Today I want to tell you three stories from my life. That's
it. No big deal. Just three stories.
The first story is about connecting the dots.
I dropped out of Reed College after the first 6 months, but
then stayed around as a drop-in for another 18 months or so
before I really quit.
So why did I drop out?
It started before I was born. My biological mother was a
young, unwed college graduate student, and she decided to
put me up for adoption.
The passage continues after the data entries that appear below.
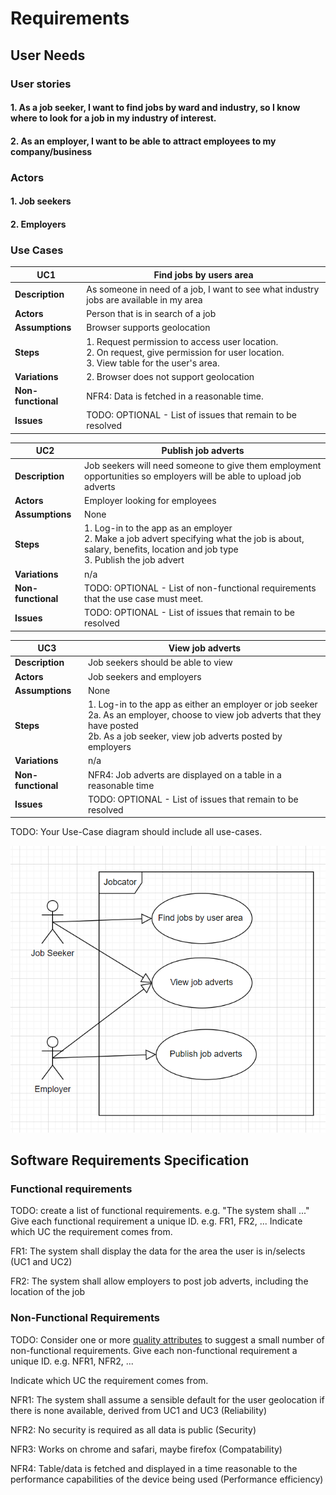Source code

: # Requirements

## User Needs

### User stories
#### 1. As a job seeker, I want to find jobs by ward and industry, so I know where to look for a job in my industry of interest.
#### 2. As an employer, I want to be able to attract employees to my company/business


### Actors
#### 1. Job seekers
#### 2. Employers

### Use Cases

| UC1 | Find jobs by users area | 
| -------------------------------------- | ------------------- |
| **Description** | As someone in need of a job, I want to see what industry jobs are available in my area |
| **Actors** | Person that is in search of a job |
| **Assumptions** | Browser supports geolocation</td></tr>
| **Steps** | 1. Request permission to access user location.<br>2. On request, give permission for user location.<br>3. View table for the user's area.|
| **Variations** | 2. Browser does not support geolocation |
| **Non-functional** | NFR4: Data is fetched in a reasonable time. |
| **Issues** | TODO: OPTIONAL - List of issues that remain to be resolved |

| UC2 | Publish job adverts | 
| -------------------------------------- | ------------------- |
| **Description** | Job seekers will need someone to give them employment opportunities so employers will be able to upload job adverts |
| **Actors** | Employer looking for employees|
| **Assumptions** | None</td></tr>
| **Steps** | 1. Log-in to the app as an employer<br>2. Make a job advert specifying what the job is about, salary, benefits, location and job type<br>3. Publish the job advert|
| **Variations** | n/a |
| **Non-functional** | TODO: OPTIONAL - List of non-functional requirements that the use case must meet. |
| **Issues** | TODO: OPTIONAL - List of issues that remain to be resolved |

| UC3 | View job adverts | 
| -------------------------------------- | ------------------- |
| **Description** | Job seekers should be able to view  |
| **Actors** | Job seekers and employers|
| **Assumptions** | None</td></tr>
| **Steps** | 1. Log-in to the app as either an employer or job seeker<br>2a. As an employer, choose to view job adverts that they have posted<br>2b. As a job seeker, view job adverts posted by employers|
| **Variations** | n/a |
| **Non-functional** | NFR4: Job adverts are displayed on a table in a reasonable time |
| **Issues** | TODO: OPTIONAL - List of issues that remain to be resolved |




TODO: Your Use-Case diagram should include all use-cases.

![Insert your Use-Case Diagram Here](images/Use-case-diagram.png)

## Software Requirements Specification
### Functional requirements
TODO: create a list of functional requirements. 
    e.g. "The system shall ..."
    Give each functional requirement a unique ID. e.g. FR1, FR2, ...
    Indicate which UC the requirement comes from.

FR1: The system shall display the data for the area the user is in/selects (UC1 and UC2)

FR2: The system shall allow employers to post job adverts, including the location of the job


### Non-Functional Requirements
TODO: Consider one or more [quality attributes](https://en.wikipedia.org/wiki/ISO/IEC_9126) to suggest a small number of non-functional requirements.
Give each non-functional requirement a unique ID. e.g. NFR1, NFR2, ...

Indicate which UC the requirement comes from.

NFR1: The system shall assume a sensible default for the user geolocation if there is none available, derived from UC1 and UC3 (Reliability)

NFR2: No security is required as all data is public (Security)

NFR3: Works on chrome and safari, maybe firefox (Compatability)

NFR4: Table/data is fetched and displayed in a time reasonable to the performance capabilities of the device being used (Performance efficiency)
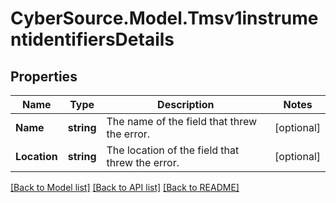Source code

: # CyberSource.Model.Tmsv1instrumentidentifiersDetails
## Properties

Name | Type | Description | Notes
------------ | ------------- | ------------- | -------------
**Name** | **string** | The name of the field that threw the error. | [optional] 
**Location** | **string** | The location of the field that threw the error. | [optional] 

[[Back to Model list]](../README.md#documentation-for-models) [[Back to API list]](../README.md#documentation-for-api-endpoints) [[Back to README]](../README.md)

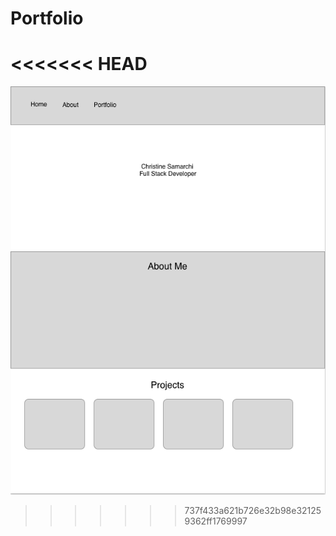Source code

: # Portfolio
<<<<<<< HEAD
=======

![alt text](wireframe.png)
>>>>>>> 737f433a621b726e32b98e321259362ff1769997
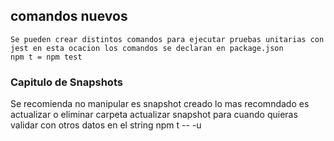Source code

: ## comandos nuevos
    Se pueden crear distintos comandos para ejecutar pruebas unitarias con jest en esta ocacion los comandos se declaran en package.json
    npm t = npm test 

### Capitulo de Snapshots
Se recomienda no manipular es snapshot creado lo mas recomndado es actualizar o eliminar carpeta
    actualizar snapshot para cuando quieras validar con otros datos en el string
        npm t -- -u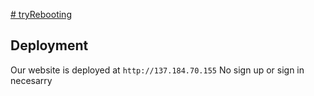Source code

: [# tryRebooting](https://hacc2023.github.io/tryRebooting/)

## Deployment

Our website is deployed at `http://137.184.70.155`
No sign up or sign in necesarry
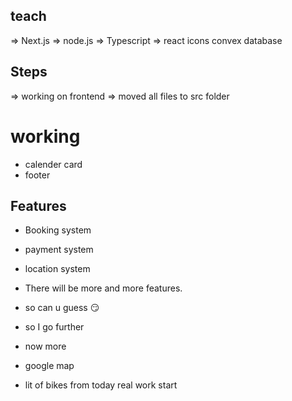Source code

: ## teach

=> Next.js
=> node.js
=> Typescript
=> react icons
convex
database

## Steps

=> working on frontend
=> moved all files to src folder

# working

- calender card
- footer

## Features

- Booking system
- payment system
- location system

- There will be more and more features.
- so can u guess 😏
- so I go further
- now more
- google map
- lit of bikes
from today real work start
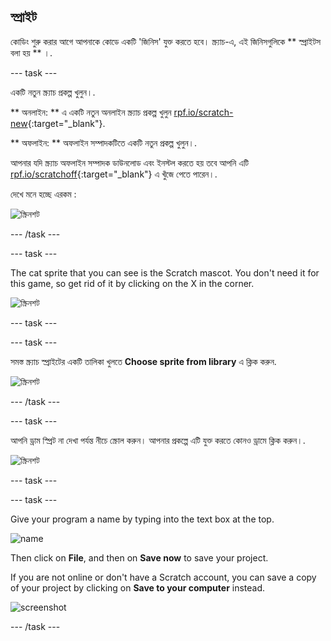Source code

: ## স্প্রাইট

কোডিং শুরু করার আগে আপনাকে কোডে একটি 'জিনিস' যুক্ত করতে হবে। স্ক্র্যাচ-এ, এই জিনিসগুলিকে ** স্প্রাইটস বলা হয় ** ।.

\--- task \---

একটি নতুন স্ক্র্যাচ প্রকল্প খুলুন।.

** অনলাইন: ** এ একটি নতুন অনলাইন স্ক্র্যাচ প্রকল্প খুলুন [rpf.io/scratch-new](http://rpf.io/scratch-new){:target="_blank"}.

** অফলাইন: ** অফলাইন সম্পাদকটিতে একটি নতুন প্রকল্প খুলুন।.

আপনার যদি স্ক্র্যাচ অফলাইন সম্পাদক ডাউনলোড এবং ইনস্টল করতে হয় তবে আপনি এটি [rpf.io/scratchoff](http://rpf.io/scratchoff){:target="_blank"} এ খুঁজে পেতে পারেন।.

দেখে মনে হচ্ছে এরকম :

![স্ক্রিনশট](images/band-scratch.png)

\--- /task \---

\--- task \---

The cat sprite that you can see is the Scratch mascot. You don't need it for this game, so get rid of it by clicking on the X in the corner.

![স্ক্রিনশট](images/band-delete-annotated.png)

\--- task \---

\--- task \---

সমস্ত স্ক্র্যাচ স্প্রাইটের একটি তালিকা খুলতে **Choose sprite from library** এ ক্লিক করুন.

![স্ক্রিনশট](images/band-sprite-library.png)

\--- /task \---

\--- task \---

আপনি ড্রাম স্প্রিট না দেখা পর্যন্ত নীচে স্ক্রোল করুন। আপনার প্রকল্পে এটি যুক্ত করতে কোনও ড্রামে ক্লিক করুন।.

![স্ক্রিনশট](images/band-sprite-drum.png)

\--- task \---

\--- task \---

Give your program a name by typing into the text box at the top.

![name](images/band-name-annotated.png)

Then click on **File**, and then on **Save now** to save your project.

If you are not online or don't have a Scratch account, you can save a copy of your project by clicking on **Save to your computer** instead.

![screenshot](images/band-save.png)

\--- /task \---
She felt very strongly that I should
be adopted by college graduates, so everything was all set
for me to be adopted at birth by a lawyer and his wife.
Except that when I popped out they decided at the last
minute that they really wanted a girl. So my parents, who
were on a waiting list, got a call in the middle of the
night asking: "We have an unexpected baby boy; do you want
him?" They said: "Of course."
My biological mother later found out that my mother had
never graduated from college and that my father had never
graduated from high school. She refused to sign the final
adoption papers. She only relented a few months later when
my parents promised that I would someday go to college.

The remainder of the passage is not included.